On that day she got up early, dressed, and with her mother and son attended services at their neighborhood church. “And do you know what?” she said, a broad smile on her face. “I enjoyed every minute of it. It was like when I was young all over again. I liked it, and I am going to go again. All thanks to my little Volodyushka.” A moment later, she added as an unhappy footnote that her husband did not attend services, and would not. He remained the family’s atheist, arguing privately that it was better that way if he wanted to maintain his privileged position at his factory.

* * *

I met Katya at the Lenin Library during one of my many visits to do research on my favorite minister of education, Sergei Semyonovich Uvarov. She was not only the librarian but also the deputy director of the local chapter of Komsomol, the Soviet youth organization. She was tall and pleasant, with a warm, welcoming smile, and she invited me to a Komsomol ball, one of several sponsored by the library in anticipation of 1957 World Youth Festival in Moscow. I was surprised and delighted to accept. I arrived at the new wing of the Lenin Library at exactly the right time.

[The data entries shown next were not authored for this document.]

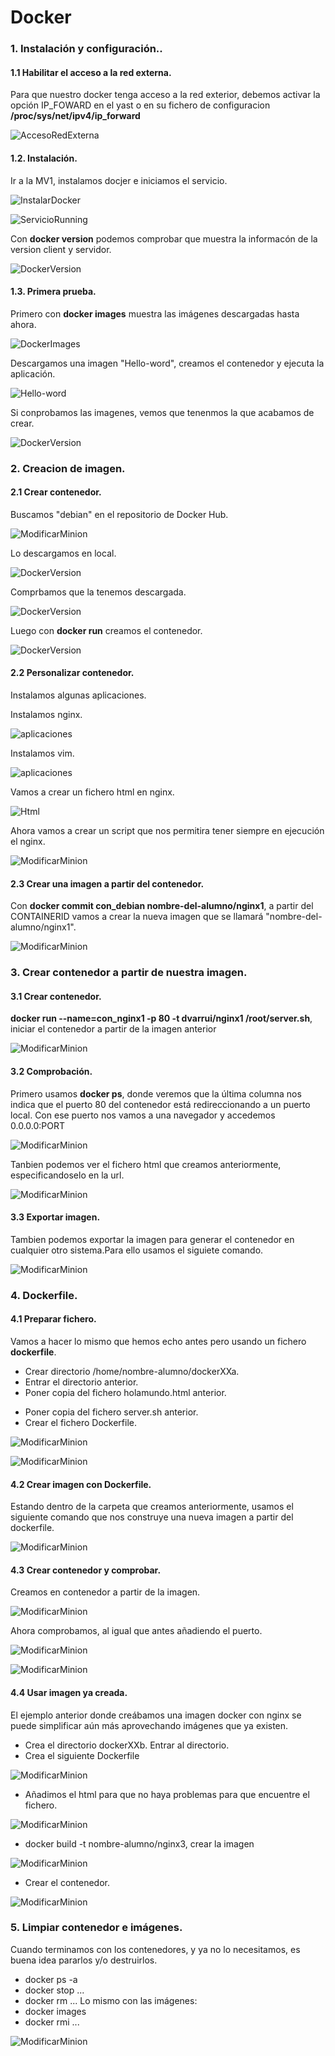 # Docker

### 1. Instalación y configuración..
#### 1.1 Habilitar el acceso a la red externa.
Para que nuestro docker tenga acceso a la red exterior, debemos activar la opción IP_FOWARD en el yast o en su fichero de configuracion **/proc/sys/net/ipv4/ip_forward**

![AccesoRedExterna](./img/01.png)

#### 1.2. Instalación.
Ir a la MV1, instalamos docjer e iniciamos el servicio.

![InstalarDocker](./img/02.png)

![ServicioRunning](./img/03.png)


Con **docker version** podemos comprobar que muestra la informacón de la version client y servidor.

 ![DockerVersion](./img/04.png)

#### 1.3. Primera prueba.

Primero con **docker images** muestra las imágenes descargadas hasta ahora.

![DockerImages](./img/05.png)

Descargamos una imagen "Hello-word", creamos el contenedor y ejecuta la aplicación.

![Hello-word](./img/06.png)

Si conprobamos las imagenes, vemos que tenenmos la que acabamos de crear.

![DockerVersion](./img/07.png)



### 2. Creacion de imagen.
#### 2.1 Crear contenedor.

Buscamos "debian" en el repositorio de Docker Hub.

![ModificarMinion](./img/08.png)

Lo descargamos en local.

![DockerVersion](./img/09.png)

Comprbamos que la tenemos descargada.

![DockerVersion](./img/10.png)


Luego con **docker run** creamos el contenedor.

![DockerVersion](./img/11.png)


#### 2.2 Personalizar contenedor.
Instalamos algunas aplicaciones.

Instalamos nginx.

![aplicaciones](./img/14.png)

Instalamos vim.

![aplicaciones](./img/15.png)

Vamos a crear un fichero html en nginx.

![Html](./img/17.png)

Ahora vamos a crear un script que nos permitira tener siempre en ejecución el nginx.

![ModificarMinion](./img/22.png)

#### 2.3 Crear una imagen a partir del contenedor.
Con **docker commit con_debian nombre-del-alumno/nginx1**, a partir del CONTAINERID vamos a crear la nueva imagen que se llamará "nombre-del-alumno/nginx1".

![ModificarMinion](./img/23.png)

### 3. Crear contenedor a partir de nuestra imagen.
#### 3.1 Crear contenedor.
**docker run --name=con_nginx1 -p 80 -t dvarrui/nginx1 /root/server.sh**, iniciar el contenedor a partir de la imagen anterior

![ModificarMinion](./img/25.png)

#### 3.2 Comprobación.
Primero usamos **docker ps**, donde veremos que la última columna nos indica que el puerto 80 del contenedor está redireccionando a un puerto local.
Con ese puerto nos vamos a una navegador y accedemos 0.0.0.0:PORT

![ModificarMinion](./img/27.png)

Tanbien podemos ver el fichero html que creamos anteriormente, especificandoselo en la url.

![ModificarMinion](./img/28.png)


#### 3.3 Exportar imagen.
Tambien podemos exportar la imagen para generar el contenedor en cualquier otro sistema.Para ello usamos el siguiete comando.

![ModificarMinion](./img/30.png)


### 4. Dockerfile.
#### 4.1 Preparar fichero.
Vamos a hacer lo mismo que hemos echo antes pero usando un fichero **dockerfile**.
- Crear directorio /home/nombre-alumno/dockerXXa.
- Entrar el directorio anterior.
- Poner copia del fichero holamundo.html anterior.
* Poner copia del fichero server.sh anterior.
* Crear el fichero Dockerfile.

![ModificarMinion](./img/31.png)

![ModificarMinion](./img/32.png)

#### 4.2 Crear imagen con Dockerfile.
Estando dentro de la carpeta que creamos anteriormente, usamos el siguiente comando que nos construye una nueva imagen a partir del dockerfile.

![ModificarMinion](./img/33.png)

#### 4.3 Crear contenedor y comprobar.
Creamos en contenedor a partir de la imagen.

![ModificarMinion](./img/35.png)

Ahora comprobamos, al igual que antes añadiendo el puerto.

![ModificarMinion](./img/36.png)

![ModificarMinion](./img/37.png)

#### 4.4 Usar imagen ya creada.
El ejemplo anterior donde creábamos una imagen docker con nginx se puede simplificar aún más aprovechando imágenes que ya existen.

* Crea el directorio dockerXXb. Entrar al directorio.
* Crea el siguiente Dockerfile

![ModificarMinion](./img/38.png)

* Añadimos el html para que no haya problemas para que encuentre el fichero.

![ModificarMinion](./img/40.png)

* docker build -t nombre-alumno/nginx3, crear la imagen

![ModificarMinion](./img/41.png)

* Crear el contenedor.

![ModificarMinion](./img/42.png)


### 5. Limpiar contenedor e imágenes.

Cuando terminamos con los contenedores, y ya no lo necesitamos, es buena idea pararlos y/o destruirlos.

- docker ps -a
- docker stop ...
- docker rm ... Lo mismo con las imágenes:
- docker images
- docker rmi ...

![ModificarMinion](./img/43.png)
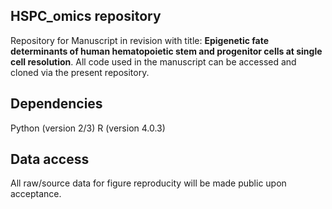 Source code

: ## HSPC_omics repository

Repository for Manuscript in revision with title: **Epigenetic fate determinants of human hematopoietic stem and progenitor cells at single cell resolution**. All code used in the manuscript can be accessed and cloned via the present repository.

## Dependencies
Python (version 2/3)
R (version 4.0.3)

## Data access
All raw/source data for figure reproducity will be made public upon acceptance.
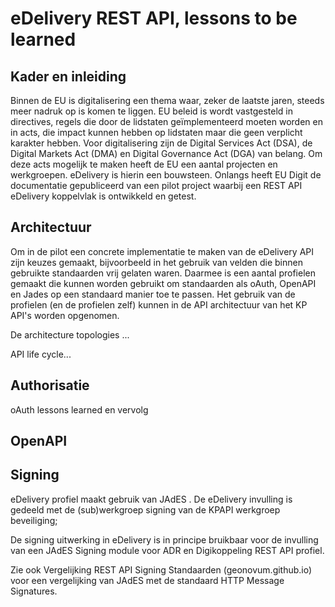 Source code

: # eDelivery REST API, lessons to be learned

## Kader en inleiding

Binnen de EU is digitalisering een thema waar, zeker de laatste jaren, steeds 
meer nadruk op is komen te liggen. EU beleid is wordt vastgesteld in directives, 
regels die door de lidstaten geïmplementeerd moeten worden en in acts, die 
impact kunnen hebben op lidstaten maar die geen verplicht karakter hebben. 
Voor digitalisering zijn de Digital Services Act (DSA), de Digital Markets Act (DMA) 
en Digital Governance Act (DGA) van belang. 
Om deze acts mogelijk te maken heeft de EU een aantal projecten en werkgroepen. 
eDelivery is hierin een bouwsteen. Onlangs heeft EU Digit de documentatie gepubliceerd
van een pilot project waarbij een REST API eDelivery koppelvlak is ontwikkeld en getest.

## Architectuur

Om in de pilot een concrete implementatie te maken van de eDelivery API zijn keuzes 
gemaakt, bijvoorbeeld in het gebruik van velden die binnen gebruikte standaarden 
vrij gelaten waren. Daarmee is een aantal profielen gemaakt die kunnen worden 
gebruikt om standaarden als oAuth, OpenAPI en Jades op een standaard manier toe 
te passen. Het gebruik van de profielen (en de profielen zelf) kunnen in de 
API architectuur van het KP API's worden opgenomen.

De architecture topologies ...

API life cycle...

## Authorisatie
oAuth lessons learned en vervolg

## OpenAPI

## Signing
eDelivery profiel maakt gebruik van JAdES . De eDelivery invulling is gedeeld met de (sub)werkgroep 
signing van de KPAPI werkgroep beveiliging;

De signing uitwerking in eDelivery is in principe bruikbaar voor de invulling van een JAdES 
Signing module voor ADR en Digikoppeling REST API profiel.

Zie ook Vergelijking REST API Signing Standaarden (geonovum.github.io) voor een vergelijking van 
JAdES  met de standaard HTTP Message Signatures.
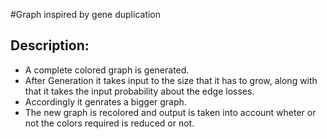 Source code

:#Graph inspired by gene duplication
## Description:
* A complete colored graph is generated.
* After Generation it takes input to the size that it has to grow, along with that it takes the input probability about the edge losses.
* Accordingly it genrates a bigger graph.
* The new graph is recolored and output is taken into account wheter or not the colors required is reduced or not.
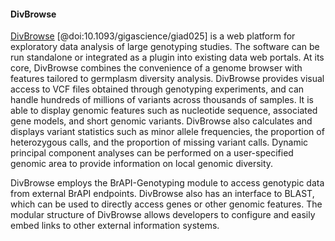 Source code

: #### DivBrowse

<!-- Sebastian B -->
[DivBrowse](https://divbrowse.ipk-gatersleben.de/) [@doi:10.1093/gigascience/giad025] is a web platform for exploratory data analysis of large genotyping studies. 
The software can be run standalone or integrated as a plugin into existing data web portals. 
At its core, DivBrowse combines the convenience of a genome browser with features tailored to germplasm diversity analysis. 
DivBrowse provides visual access to VCF files obtained through genotyping experiments, and can handle hundreds of millions of variants across thousands of samples.
It is able to display genomic features such as nucleotide sequence, associated gene models, and short genomic variants. DivBrowse also calculates and displays variant statistics such as minor allele frequencies, the proportion of heterozygous calls, and the proportion of missing variant calls. 
Dynamic principal component analyses can be performed on a user-specified genomic area to provide information on local genomic diversity. 

DivBrowse employs the BrAPI-Genotyping module to access genotypic data from external BrAPI endpoints. 
DivBrowse also has an interface to BLAST, which can be used to directly access genes or other genomic features. 
The modular structure of DivBrowse allows developers to configure and easily embed links to other external information systems.

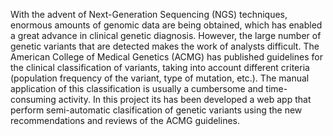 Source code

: With the advent of Next-Generation Sequencing (NGS) techniques, enormous amounts of genomic data are being obtained, which has enabled a great advance in clinical genetic diagnosis. However, the large number of genetic variants that are detected makes the work of analysts difficult. The American College of Medical Genetics (ACMG) has published guidelines for the clinical classification of variants, taking into account different criteria (population frequency of the variant, type of mutation, etc.). The manual application of this classification is usually a cumbersome and time-consuming activity.
In this project its has been developed a web app that perform semi-automatic clasification of genetic variants using the new recommendations and reviews of the ACMG guidelines. 
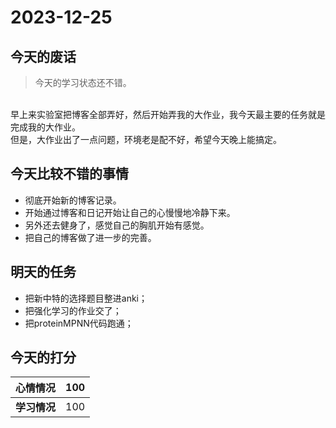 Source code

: # 2023-12-25

## 今天的废话
> 今天的学习状态还不错。
<br>
    早上来实验室把博客全部弄好，然后开始弄我的大作业，我今天最主要的任务就是完成我的大作业。
<br>
    但是，大作业出了一点问题，环境老是配不好，希望今天晚上能搞定。

## 今天比较不错的事情
- 彻底开始新的博客记录。
- 开始通过博客和日记开始让自己的心慢慢地冷静下来。
- 另外还去健身了，感觉自己的胸肌开始有感觉。
- 把自己的博客做了进一步的完善。

## 明天的任务
- 把新中特的选择题目整进anki；
- 把强化学习的作业交了；
- 把proteinMPNN代码跑通；

## 今天的打分

|**心情情况**| 100  |
|  ----  | ----  |
|**学习情况**| 100 | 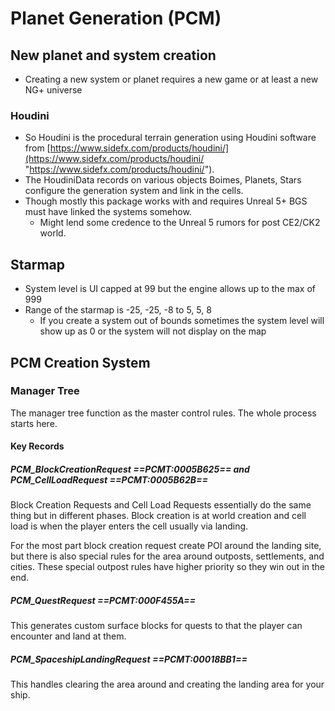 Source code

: # Planet Generation (PCM)

## New planet and system creation
- Creating a new system or planet requires a new game or at least a new NG+ universe

### Houdini
- So Houdini is the procedural terrain generation using Houdini software from [https://www.sidefx.com/products/houdini/](https://www.sidefx.com/products/houdini/ "https://www.sidefx.com/products/houdini/"). 
- The HoudiniData records on various objects Boimes, Planets, Stars configure the generation system and link in the cells. 
- Though mostly this package works with and requires Unreal 5+ BGS must have linked the systems somehow. 
    - Might lend some credence to the Unreal 5 rumors for post CE2/CK2 world.

## Starmap
- System level is UI capped at 99 but the engine allows up to the max of 999 
- Range of the starmap is -25, -25, -8 to 5, 5, 8 
    - If you create a system out of bounds sometimes the system level will show up as 0  or the system will not display on the map

## PCM Creation System

### Manager Tree
The manager tree function as the master control rules. The whole process starts here. 

#### Key Records
##### PCM_BlockCreationRequest ==PCMT:0005B625== and PCM_CellLoadRequest ==PCMT:0005B62B==
Block Creation Requests and Cell Load Requests essentially do the same thing but in different phases. Block creation is at world creation and cell load is when the player enters the cell usually via landing. 

For the most part block creation request create POI around the landing site, but there is also special rules for the area around outposts, settlements, and cities. These special outpost rules have higher priority so they win out in the end. 

##### PCM_QuestRequest ==PCMT:000F455A==
This generates custom surface blocks for quests to that the player can encounter and land at them. 

##### PCM_SpaceshipLandingRequest ==PCMT:00018BB1==
This handles clearing the area around and creating the landing area for your ship. 
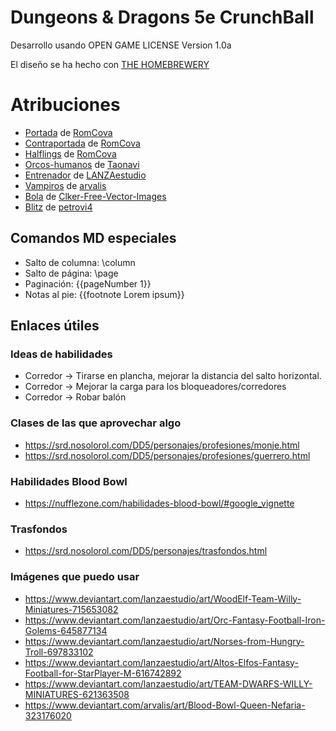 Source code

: # Dungeons & Dragons 5e CrunchBall

Desarrollo usando OPEN GAME	LICENSE	Version	1.0a

El diseño se ha hecho con [THE HOMEBREWERY](https://homebrewery.naturalcrit.com/)

# Atribuciones

* [Portada](https://www.deviantart.com/romcova/art/Enano-Bowl-786530420) de [RomCova](https://www.deviantart.com/romcova/)
* [Contraportada](https://www.deviantart.com/romcova/art/STUNTY-SLAM-787500370) de [RomCova](https://www.deviantart.com/romcova/)
* [Halflings](https://www.deviantart.com/romcova/art/Les-Enfants-de-Abbeville-821781241) de [RomCova](https://www.deviantart.com/romcova/)
* [Orcos-humanos](https://www.deviantart.com/taonavi/art/BloodBowl-fanart-2017-678503708) de [Taonavi](https://www.deviantart.com/taonavi/)
* [Entrenador](https://www.deviantart.com/lanzaestudio/art/Coach-Iron-Golems-615179960) de [LANZAestudio](https://www.deviantart.com/lanzaestudio/)
* [Vampiros](https://www.deviantart.com/arvalis/art/Blood-Bowl-High-Stakes-Foul-323291423) de [arvalis](https://www.deviantart.com/arvalis/)
* [Bola](https://pixabay.com/vectors/rugby-ball-sports-rugby-ball-34152/) de [Clker-Free-Vector-Images](https://pixabay.com/users/clker-free-vector-images-3736/)
* [Blitz](https://www.deviantart.com/petrovi4/art/Blood-Bowl-960263538) de [petrovi4](https://www.deviantart.com/petrovi4/)

## Comandos MD especiales

* Salto de columna: \column
* Salto de página: \page
* Paginación: {{pageNumber 1}}
* Notas al pie: {{footnote Lorem ipsum}}

## Enlaces útiles

### Ideas de habilidades

* Corredor -> Tirarse en plancha, mejorar la distancia del salto horizontal.
* Corredor -> Mejorar la carga para los bloqueadores/corredores
* Corredor -> Robar balón

### Clases de las que aprovechar algo

* https://srd.nosolorol.com/DD5/personajes/profesiones/monje.html
* https://srd.nosolorol.com/DD5/personajes/profesiones/guerrero.html

### Habilidades Blood Bowl

* https://nufflezone.com/habilidades-blood-bowl/#google_vignette

### Trasfondos

* https://srd.nosolorol.com/DD5/personajes/trasfondos.html

### Imágenes que puedo usar

* https://www.deviantart.com/lanzaestudio/art/WoodElf-Team-Willy-Miniatures-715653082
* https://www.deviantart.com/lanzaestudio/art/Orc-Fantasy-Football-Iron-Golems-645877134
* https://www.deviantart.com/lanzaestudio/art/Norses-from-Hungry-Troll-697833102
* https://www.deviantart.com/lanzaestudio/art/Altos-Elfos-Fantasy-Football-for-StarPlayer-M-616742892
* https://www.deviantart.com/lanzaestudio/art/TEAM-DWARFS-WILLY-MINIATURES-621363508
* https://www.deviantart.com/arvalis/art/Blood-Bowl-Queen-Nefaria-323176020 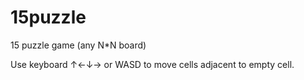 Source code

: # 15puzzle
15 puzzle game (any N*N board)

Use keyboard ↑←↓→ or WASD to move cells adjacent to empty cell.
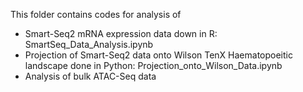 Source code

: This folder contains codes for analysis of 
- Smart-Seq2 mRNA expression data down in R: SmartSeq_Data_Analysis.ipynb
- Projection of Smart-Seq2 data onto Wilson TenX Haematopoeitic landscape done in Python: Projection_onto_Wilson_Data.ipynb
- Analysis of bulk ATAC-Seq data
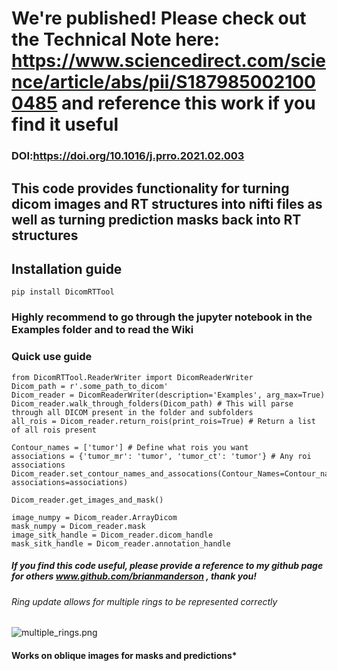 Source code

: # We're published! Please check out the Technical Note here: https://www.sciencedirect.com/science/article/abs/pii/S1879850021000485 and reference this work if you find it useful
### DOI:https://doi.org/10.1016/j.prro.2021.02.003

## This code provides functionality for turning dicom images and RT structures into nifti files as well as turning prediction masks back into RT structures
## Installation guide
    pip install DicomRTTool
### Highly recommend to go through the jupyter notebook in the Examples folder and to read the Wiki

### Quick use guide
    from DicomRTTool.ReaderWriter import DicomReaderWriter
    Dicom_path = r'.some_path_to_dicom'
    Dicom_reader = DicomReaderWriter(description='Examples', arg_max=True)
    Dicom_reader.walk_through_folders(Dicom_path) # This will parse through all DICOM present in the folder and subfolders
    all_rois = Dicom_reader.return_rois(print_rois=True) # Return a list of all rois present
    
    Contour_names = ['tumor'] # Define what rois you want
    associations = {'tumor_mr': 'tumor', 'tumor_ct': 'tumor'} # Any roi associations
    Dicom_reader.set_contour_names_and_assocations(Contour_Names=Contour_names, associations=associations)
    
    Dicom_reader.get_images_and_mask()
    
    image_numpy = Dicom_reader.ArrayDicom
    mask_numpy = Dicom_reader.mask
    image_sitk_handle = Dicom_reader.dicom_handle
    mask_sitk_handle = Dicom_reader.annotation_handle
    
    

##### If you find this code useful, please provide a reference to my github page for others www.github.com/brianmanderson , thank you!

###### Ring update allows for multiple rings to be represented correctly

![multiple_rings.png](./Images/multiple_rings.png)


#### Works on oblique images for masks and predictions*
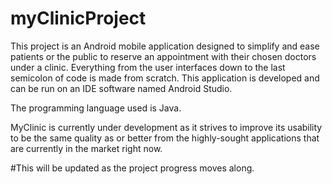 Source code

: # myClinicProject

This project is an Android mobile application designed to simplify and ease patients or the public to reserve an appointment with their chosen doctors under a clinic. 
Everything from the user interfaces down to the last semicolon of code is made from scratch. 
This application is developed and can be run on an IDE software named Android Studio.

The programming language used is Java.

MyClinic is currently under development as it strives to improve its usability to be the same quality as or better from the highly-sought applications that are currently
in the market right now.

#This will be updated as the project progress moves along.
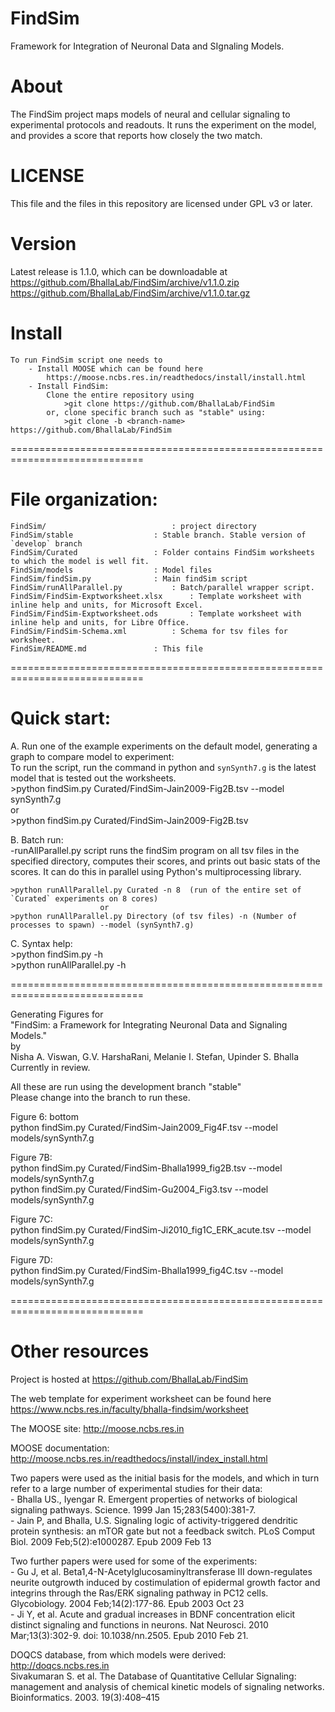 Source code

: # FindSim
Framework for Integration of Neuronal Data and SIgnaling Models.

# About
The FindSim project maps models of neural and cellular signaling to 
experimental protocols and readouts. It runs the experiment on the model, and
provides a score that reports how closely the two match.

# LICENSE
This file and the files in this repository are licensed under GPL v3 or later.

# Version
Latest release is 1.1.0, which can be downloadable at  
	https://github.com/BhallaLab/FindSim/archive/v1.1.0.zip
	https://github.com/BhallaLab/FindSim/archive/v1.1.0.tar.gz

# Install 
	To run FindSim script one needs to  
		- Install MOOSE which can be found here  
			https://moose.ncbs.res.in/readthedocs/install/install.html  
		- Install FindSim:  
			Clone the entire repository using  
  				>git clone https://github.com/BhallaLab/FindSim 
			or, clone specific branch such as "stable" using:
				>git clone -b <branch-name> https://github.com/BhallaLab/FindSim

=============================================================================
# File organization:
	FindSim/             				: project directory  
	FindSim/stable					: Stable branch. Stable version of `develop` branch  
	FindSim/Curated					: Folder contains FindSim worksheets to which the model is well fit.
	FindSim/models					: Model files 
	FindSim/findSim.py				: Main findSim script  
	FindSim/runAllParallel.py			: Batch/parallel wrapper script.  
	FindSim/FindSim-Exptworksheet.xlsx		: Template worksheet with inline help and units, for Microsoft Excel.  
	FindSim/FindSim-Exptworksheet.ods		: Template worksheet with inline help and units, for Libre Office.  
	FindSim/FindSim-Schema.xml 			: Schema for tsv files for worksheet.  
	FindSim/README.md				: This file  
						
=============================================================================
# Quick start: 
A. Run one of the example experiments on the default model, generating a graph to compare model to experiment:  
	To run the script, run the command in python and `synSynth7.g` is the latest model that is tested out the worksheets.  
  	>python findSim.py Curated/FindSim-Jain2009-Fig2B.tsv --model synSynth7.g  
  				or  
  	>python findSim.py Curated/FindSim-Jain2009-Fig2B.tsv  

B. Batch run:  
	-runAllParallel.py script runs the findSim program on all tsv files in the specified directory, computes their scores, and prints out basic stats of the scores. It can do this in parallel using Python's multiprocessing library.  
	
	>python runAllParallel.py Curated -n 8  (run of the entire set of `Curated` experiments on 8 cores)  
						or  
	>python runAllParallel.py Directory (of tsv files) -n (Number of processes to spawn) --model (synSynth7.g)  

C. Syntax help:  
	>python findSim.py -h  
	>python runAllParallel.py -h  


=============================================================================

Generating Figures for   
"FindSim: a Framework for Integrating Neuronal Data and Signaling Models."  
by  
Nisha A. Viswan, G.V. HarshaRani, Melanie I. Stefan, Upinder S. Bhalla  
Currently in review.  

All these are run using the development branch "stable"  
Please change into the branch to run these.  

Figure 6: bottom  
python findSim.py Curated/FindSim-Jain2009_Fig4F.tsv --model models/synSynth7.g  

Figure 7B:  
python findSim.py Curated/FindSim-Bhalla1999_fig2B.tsv --model models/synSynth7.g  
python findSim.py Curated/FindSim-Gu2004_Fig3.tsv --model models/synSynth7.g  

Figure 7C:  
python findSim.py Curated/FindSim-Ji2010_fig1C_ERK_acute.tsv --model models/synSynth7.g  

Figure 7D:  
python findSim.py Curated/FindSim-Bhalla1999_fig4C.tsv --model models/synSynth7.g  

=============================================================================
# Other resources
Project is hosted at https://github.com/BhallaLab/FindSim

The web template for experiment worksheet can be found here https://www.ncbs.res.in/faculty/bhalla-findsim/worksheet  

The MOOSE site: http://moose.ncbs.res.in  

MOOSE documentation: http://moose.ncbs.res.in/readthedocs/install/index_install.html  

Two papers were used as the initial basis for the models, and which in turn
refer to a large number of experimental studies for their data:  
	- Bhalla US., Iyengar R. Emergent properties of networks of biological signaling pathways. Science. 1999 Jan 15;283(5400):381-7.  
	- Jain P, and Bhalla, U.S. Signaling logic of activity-triggered dendritic protein synthesis: an mTOR gate but not a feedback switch. PLoS Comput Biol. 2009 Feb;5(2):e1000287. Epub 2009 Feb 13  

Two further papers were used for some of the experiments:  
	- Gu J, et al. Beta1,4-N-Acetylglucosaminyltransferase III down-regulates neurite outgrowth induced by costimulation of epidermal growth factor and integrins through the Ras/ERK signaling pathway in PC12 cells. Glycobiology. 2004 Feb;14(2):177-86. Epub 2003 Oct 23  
	- Ji Y, et al. Acute and gradual increases in BDNF concentration elicit distinct signaling and functions in neurons. Nat Neurosci. 2010 Mar;13(3):302-9. doi: 10.1038/nn.2505. Epub 2010 Feb 21.  

DOQCS database, from which models were derived: http://doqcs.ncbs.res.in  
	Sivakumaran S. et al. The Database of Quantitative Cellular Signaling: management and analysis of chemical kinetic models of signaling networks.
Bioinformatics. 2003. 19(3):408–415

The entryway was crowded and festooned with balloons, and on the walls surrounding an enormous stairwell leading to the second floor hung the flags of the Soviet Union and the fifteen Soviet republics. Hundreds of young Russians ignored the flags as, looking forward to the dance, they hurried upstairs to the ballroom. The women wore very tight, transparent blouses, the rage in Moscow at the time, and the men wore the uniforms of neighborhood military academies. A four-piece band played American jazz, and many danced to the quick, exciting tunes. Those who for whatever reason did not dance stood, watched, and gossiped on the sidelines. It was not uncommon for women to dance together, but men never did. Katya had organized the dance and entertainment with Teutonic precision—she was a very impressive young lady—and everyone seemed to be having a delightful time, even though, in their conversations with me, they could not conceal a deep inferiority complex.

They kept asking me, “Do you like our ball?”

“Do you like the way we dance?”

“Do we dance as you do in America?”

“Is our clothing nicely tailored?”

“Is the band all right?”

“Does it play like your small bands?”

“Is the vocalist good, up to your standard?”

“Does he sing the Latin numbers as you do in America?”

And always: “Please be frank and tell us what you do and don’t like.” There was no reason to be defensive.

When it ended, Katya found me in the crush and politely escorted me to the exit. “Good night,” she said, shaking my hand vigorously, as though she had just completed a successful diplomatic mission. “I hope you had a good time.”

“Yes, indeed,” I replied, “and thank you so much.” If I entertained the thought, for just a moment, that this friendship might blossom into something more personal, Katya killed it by spinning around and vanishing into the crowd.

* * *

Nikolai Pogodin was a Soviet playwright of no particular distinction. His play Kremlyovskiye Kuranty—roughly, The Chimes of the Kremlin—was popular, in part because it was being performed by Moscow’s top theater, the Moscow Art Theater. The play was set in 1920, and the leading male character was Lenin, always courteous and compassionate, brilliant and kind.